* **INFORMATION SUPPLIED**:
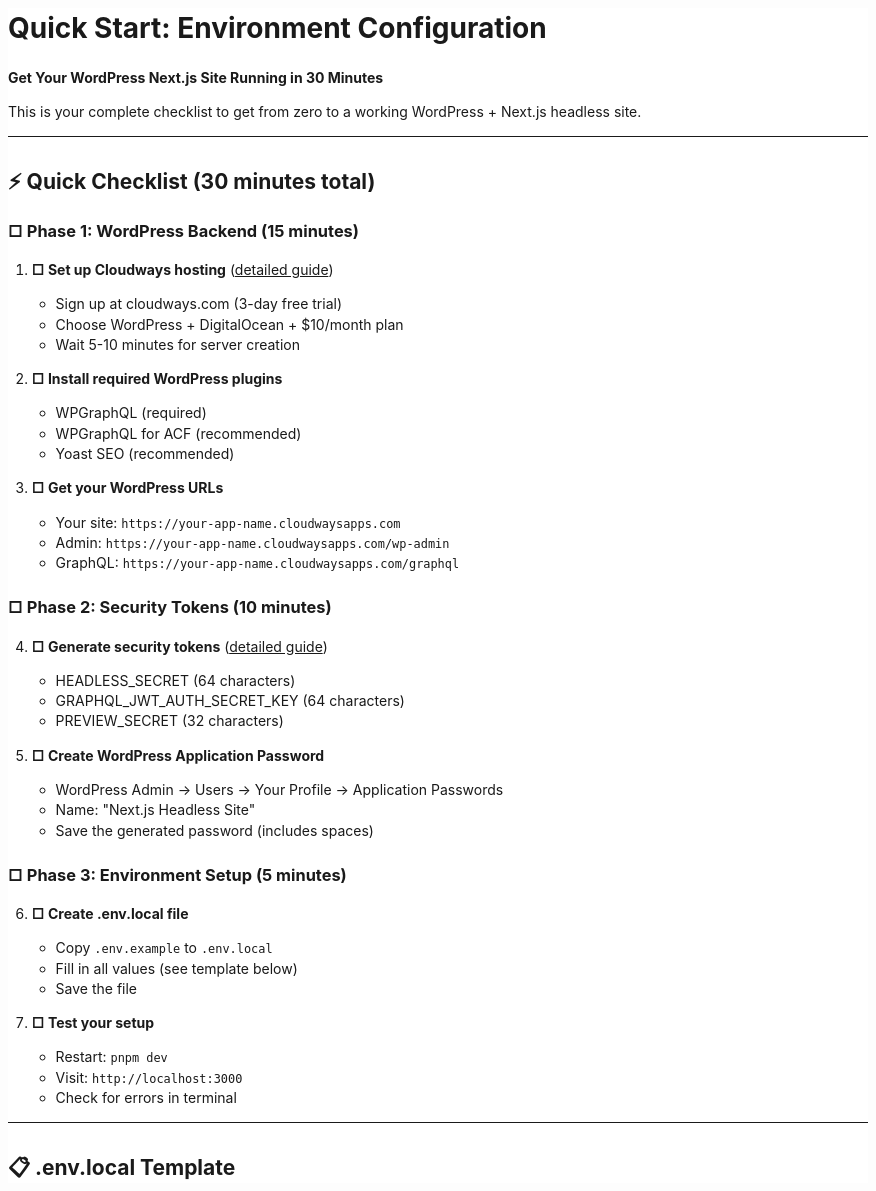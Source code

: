 # Quick Start: Environment Configuration

**Get Your WordPress Next.js Site Running in 30 Minutes**

This is your complete checklist to get from zero to a working WordPress + Next.js headless site.

---

## ⚡ Quick Checklist (30 minutes total)

### **□ Phase 1: WordPress Backend (15 minutes)**
1. **□ Set up Cloudways hosting** ([detailed guide](./CLOUDWAYS_SETUP_GUIDE.md))
   - Sign up at cloudways.com (3-day free trial)
   - Choose WordPress + DigitalOcean + $10/month plan
   - Wait 5-10 minutes for server creation

2. **□ Install required WordPress plugins**
   - WPGraphQL (required)
   - WPGraphQL for ACF (recommended)
   - Yoast SEO (recommended)

3. **□ Get your WordPress URLs**
   - Your site: `https://your-app-name.cloudwaysapps.com`
   - Admin: `https://your-app-name.cloudwaysapps.com/wp-admin`
   - GraphQL: `https://your-app-name.cloudwaysapps.com/graphql`

### **□ Phase 2: Security Tokens (10 minutes)**
4. **□ Generate security tokens** ([detailed guide](./SECURITY_TOKEN_GUIDE.md))
   - HEADLESS_SECRET (64 characters)
   - GRAPHQL_JWT_AUTH_SECRET_KEY (64 characters)
   - PREVIEW_SECRET (32 characters)

5. **□ Create WordPress Application Password**
   - WordPress Admin → Users → Your Profile → Application Passwords
   - Name: "Next.js Headless Site"
   - Save the generated password (includes spaces)

### **□ Phase 3: Environment Setup (5 minutes)**
6. **□ Create .env.local file**
   - Copy `.env.example` to `.env.local`
   - Fill in all values (see template below)
   - Save the file

7. **□ Test your setup**
   - Restart: `pnpm dev`
   - Visit: `http://localhost:3000`
   - Check for errors in terminal

---

## 📋 .env.local Template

* **AIM OF THE TASK**: Look through the entries above and report each line where the string "Save" occurs.

* **SOLUTION**:
   - Save the generated password (includes spaces)
   - Save the file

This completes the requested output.